* [REQUIREMENT]
Word for word, restate the records that appear below.

* [EXTRACTED INFORMATION]
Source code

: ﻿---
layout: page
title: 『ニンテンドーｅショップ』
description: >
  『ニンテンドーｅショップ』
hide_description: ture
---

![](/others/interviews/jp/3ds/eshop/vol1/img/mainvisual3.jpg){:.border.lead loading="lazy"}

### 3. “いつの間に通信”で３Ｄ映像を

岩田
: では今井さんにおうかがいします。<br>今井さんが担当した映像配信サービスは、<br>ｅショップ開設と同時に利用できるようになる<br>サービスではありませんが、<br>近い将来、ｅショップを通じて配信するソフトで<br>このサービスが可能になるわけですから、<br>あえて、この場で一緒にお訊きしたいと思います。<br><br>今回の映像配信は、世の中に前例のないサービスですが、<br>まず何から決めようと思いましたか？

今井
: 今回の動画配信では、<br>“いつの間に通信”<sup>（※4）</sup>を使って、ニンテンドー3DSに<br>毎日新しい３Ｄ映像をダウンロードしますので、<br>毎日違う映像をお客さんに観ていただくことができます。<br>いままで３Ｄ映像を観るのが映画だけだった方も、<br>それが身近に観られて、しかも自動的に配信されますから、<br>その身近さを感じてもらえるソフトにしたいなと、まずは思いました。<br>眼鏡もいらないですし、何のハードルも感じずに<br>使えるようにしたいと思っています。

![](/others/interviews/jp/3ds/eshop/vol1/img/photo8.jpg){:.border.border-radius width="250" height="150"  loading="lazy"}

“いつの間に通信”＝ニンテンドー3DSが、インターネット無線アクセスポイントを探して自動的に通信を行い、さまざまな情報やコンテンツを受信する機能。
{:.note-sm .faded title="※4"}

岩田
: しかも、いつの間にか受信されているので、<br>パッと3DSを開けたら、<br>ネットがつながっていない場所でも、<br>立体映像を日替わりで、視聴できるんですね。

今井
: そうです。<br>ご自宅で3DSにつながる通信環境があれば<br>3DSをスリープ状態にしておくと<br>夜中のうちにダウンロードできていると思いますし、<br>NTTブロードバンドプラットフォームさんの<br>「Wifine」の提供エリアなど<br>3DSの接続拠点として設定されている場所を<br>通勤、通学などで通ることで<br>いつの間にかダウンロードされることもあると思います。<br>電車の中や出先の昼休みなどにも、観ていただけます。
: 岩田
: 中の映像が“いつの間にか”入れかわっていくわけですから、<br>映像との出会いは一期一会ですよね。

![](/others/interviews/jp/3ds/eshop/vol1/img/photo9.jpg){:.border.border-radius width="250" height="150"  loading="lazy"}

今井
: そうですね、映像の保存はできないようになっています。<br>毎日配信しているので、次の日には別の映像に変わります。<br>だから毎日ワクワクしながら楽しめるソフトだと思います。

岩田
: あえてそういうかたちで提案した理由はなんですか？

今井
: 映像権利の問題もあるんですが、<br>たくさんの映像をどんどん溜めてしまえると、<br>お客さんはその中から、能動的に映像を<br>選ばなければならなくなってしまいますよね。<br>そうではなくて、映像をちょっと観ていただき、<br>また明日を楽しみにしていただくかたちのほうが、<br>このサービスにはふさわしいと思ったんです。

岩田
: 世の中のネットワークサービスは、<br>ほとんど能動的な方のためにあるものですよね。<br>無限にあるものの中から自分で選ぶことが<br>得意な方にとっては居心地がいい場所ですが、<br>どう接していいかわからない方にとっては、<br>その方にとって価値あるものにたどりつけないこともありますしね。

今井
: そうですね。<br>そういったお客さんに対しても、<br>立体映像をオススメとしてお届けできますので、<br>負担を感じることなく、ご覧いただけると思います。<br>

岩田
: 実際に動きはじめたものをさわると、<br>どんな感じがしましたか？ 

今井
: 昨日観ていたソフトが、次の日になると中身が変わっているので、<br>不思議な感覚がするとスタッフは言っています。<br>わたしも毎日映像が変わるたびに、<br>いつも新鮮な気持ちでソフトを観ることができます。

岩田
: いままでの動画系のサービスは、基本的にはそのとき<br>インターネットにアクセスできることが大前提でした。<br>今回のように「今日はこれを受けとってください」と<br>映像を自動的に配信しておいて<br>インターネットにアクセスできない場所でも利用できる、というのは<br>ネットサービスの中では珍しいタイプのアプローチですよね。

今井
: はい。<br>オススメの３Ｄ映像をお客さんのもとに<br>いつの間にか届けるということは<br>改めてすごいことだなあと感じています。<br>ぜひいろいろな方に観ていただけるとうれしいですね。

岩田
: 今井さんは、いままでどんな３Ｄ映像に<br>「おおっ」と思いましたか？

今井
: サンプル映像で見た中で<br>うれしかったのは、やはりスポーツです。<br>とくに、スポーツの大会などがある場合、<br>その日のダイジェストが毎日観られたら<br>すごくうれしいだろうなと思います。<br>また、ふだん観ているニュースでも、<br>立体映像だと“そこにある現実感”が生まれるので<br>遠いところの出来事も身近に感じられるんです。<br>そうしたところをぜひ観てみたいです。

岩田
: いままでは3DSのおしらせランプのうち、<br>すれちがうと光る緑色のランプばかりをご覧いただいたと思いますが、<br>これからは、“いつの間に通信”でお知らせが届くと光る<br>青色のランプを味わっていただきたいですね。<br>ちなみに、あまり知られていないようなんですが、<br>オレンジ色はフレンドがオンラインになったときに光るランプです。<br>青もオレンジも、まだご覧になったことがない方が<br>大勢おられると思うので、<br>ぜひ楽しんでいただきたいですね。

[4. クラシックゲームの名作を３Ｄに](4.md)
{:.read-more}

* [SOLUTION BELOW]
Source code

: ﻿---
layout: page
title: 『ニンテンドーｅショップ』
description: >
  『ニンテンドーｅショップ』
hide_description: ture
---

![](/others/interviews/jp/3ds/eshop/vol1/img/mainvisual3.jpg){:.border.lead loading="lazy"}

### 3. “いつの間に通信”で３Ｄ映像を

岩田
: では今井さんにおうかがいします。<br>今井さんが担当した映像配信サービスは、<br>ｅショップ開設と同時に利用できるようになる<br>サービスではありませんが、<br>近い将来、ｅショップを通じて配信するソフトで<br>このサービスが可能になるわけですから、<br>あえて、この場で一緒にお訊きしたいと思います。<br><br>今回の映像配信は、世の中に前例のないサービスですが、<br>まず何から決めようと思いましたか？

今井
: 今回の動画配信では、<br>“いつの間に通信”<sup>（※4）</sup>を使って、ニンテンドー3DSに<br>毎日新しい３Ｄ映像をダウンロードしますので、<br>毎日違う映像をお客さんに観ていただくことができます。<br>いままで３Ｄ映像を観るのが映画だけだった方も、<br>それが身近に観られて、しかも自動的に配信されますから、<br>その身近さを感じてもらえるソフトにしたいなと、まずは思いました。<br>眼鏡もいらないですし、何のハードルも感じずに<br>使えるようにしたいと思っています。

![](/others/interviews/jp/3ds/eshop/vol1/img/photo8.jpg){:.border.border-radius width="250" height="150"  loading="lazy"}

“いつの間に通信”＝ニンテンドー3DSが、インターネット無線アクセスポイントを探して自動的に通信を行い、さまざまな情報やコンテンツを受信する機能。
{:.note-sm .faded title="※4"}

岩田
: しかも、いつの間にか受信されているので、<br>パッと3DSを開けたら、<br>ネットがつながっていない場所でも、<br>立体映像を日替わりで、視聴できるんですね。

今井
: そうです。<br>ご自宅で3DSにつながる通信環境があれば<br>3DSをスリープ状態にしておくと<br>夜中のうちにダウンロードできていると思いますし、<br>NTTブロードバンドプラットフォームさんの<br>「Wifine」の提供エリアなど<br>3DSの接続拠点として設定されている場所を<br>通勤、通学などで通ることで<br>いつの間にかダウンロードされることもあると思います。<br>電車の中や出先の昼休みなどにも、観ていただけます。
: 岩田
: 中の映像が“いつの間にか”入れかわっていくわけですから、<br>映像との出会いは一期一会ですよね。

![](/others/interviews/jp/3ds/eshop/vol1/img/photo9.jpg){:.border.border-radius width="250" height="150"  loading="lazy"}

今井
: そうですね、映像の保存はできないようになっています。<br>毎日配信しているので、次の日には別の映像に変わります。<br>だから毎日ワクワクしながら楽しめるソフトだと思います。

岩田
: あえてそういうかたちで提案した理由はなんですか？

今井
: 映像権利の問題もあるんですが、<br>たくさんの映像をどんどん溜めてしまえると、<br>お客さんはその中から、能動的に映像を<br>選ばなければならなくなってしまいますよね。<br>そうではなくて、映像をちょっと観ていただき、<br>また明日を楽しみにしていただくかたちのほうが、<br>このサービスにはふさわしいと思ったんです。

岩田
: 世の中のネットワークサービスは、<br>ほとんど能動的な方のためにあるものですよね。<br>無限にあるものの中から自分で選ぶことが<br>得意な方にとっては居心地がいい場所ですが、<br>どう接していいかわからない方にとっては、<br>その方にとって価値あるものにたどりつけないこともありますしね。

今井
: そうですね。<br>そういったお客さんに対しても、<br>立体映像をオススメとしてお届けできますので、<br>負担を感じることなく、ご覧いただけると思います。<br>

岩田
: 実際に動きはじめたものをさわると、<br>どんな感じがしましたか？ 

今井
: 昨日観ていたソフトが、次の日になると中身が変わっているので、<br>不思議な感覚がするとスタッフは言っています。<br>わたしも毎日映像が変わるたびに、<br>いつも新鮮な気持ちでソフトを観ることができます。

岩田
: いままでの動画系のサービスは、基本的にはそのとき<br>インターネットにアクセスできることが大前提でした。<br>今回のように「今日はこれを受けとってください」と<br>映像を自動的に配信しておいて<br>インターネットにアクセスできない場所でも利用できる、というのは<br>ネットサービスの中では珍しいタイプのアプローチですよね。

今井
: はい。<br>オススメの３Ｄ映像をお客さんのもとに<br>いつの間にか届けるということは<br>改めてすごいことだなあと感じています。<br>ぜひいろいろな方に観ていただけるとうれしいですね。

岩田
: 今井さんは、いままでどんな３Ｄ映像に<br>「おおっ」と思いましたか？

今井
: サンプル映像で見た中で<br>うれしかったのは、やはりスポーツです。<br>とくに、スポーツの大会などがある場合、<br>その日のダイジェストが毎日観られたら<br>すごくうれしいだろうなと思います。<br>また、ふだん観ているニュースでも、<br>立体映像だと“そこにある現実感”が生まれるので<br>遠いところの出来事も身近に感じられるんです。<br>そうしたところをぜひ観てみたいです。

岩田
: いままでは3DSのおしらせランプのうち、<br>すれちがうと光る緑色のランプばかりをご覧いただいたと思いますが、<br>これからは、“いつの間に通信”でお知らせが届くと光る<br>青色のランプを味わっていただきたいですね。<br>ちなみに、あまり知られていないようなんですが、<br>オレンジ色はフレンドがオンラインになったときに光るランプです。<br>青もオレンジも、まだご覧になったことがない方が<br>大勢おられると思うので、<br>ぜひ楽しんでいただきたいですね。

[4. クラシックゲームの名作を３Ｄに](4.md)
{:.read-more}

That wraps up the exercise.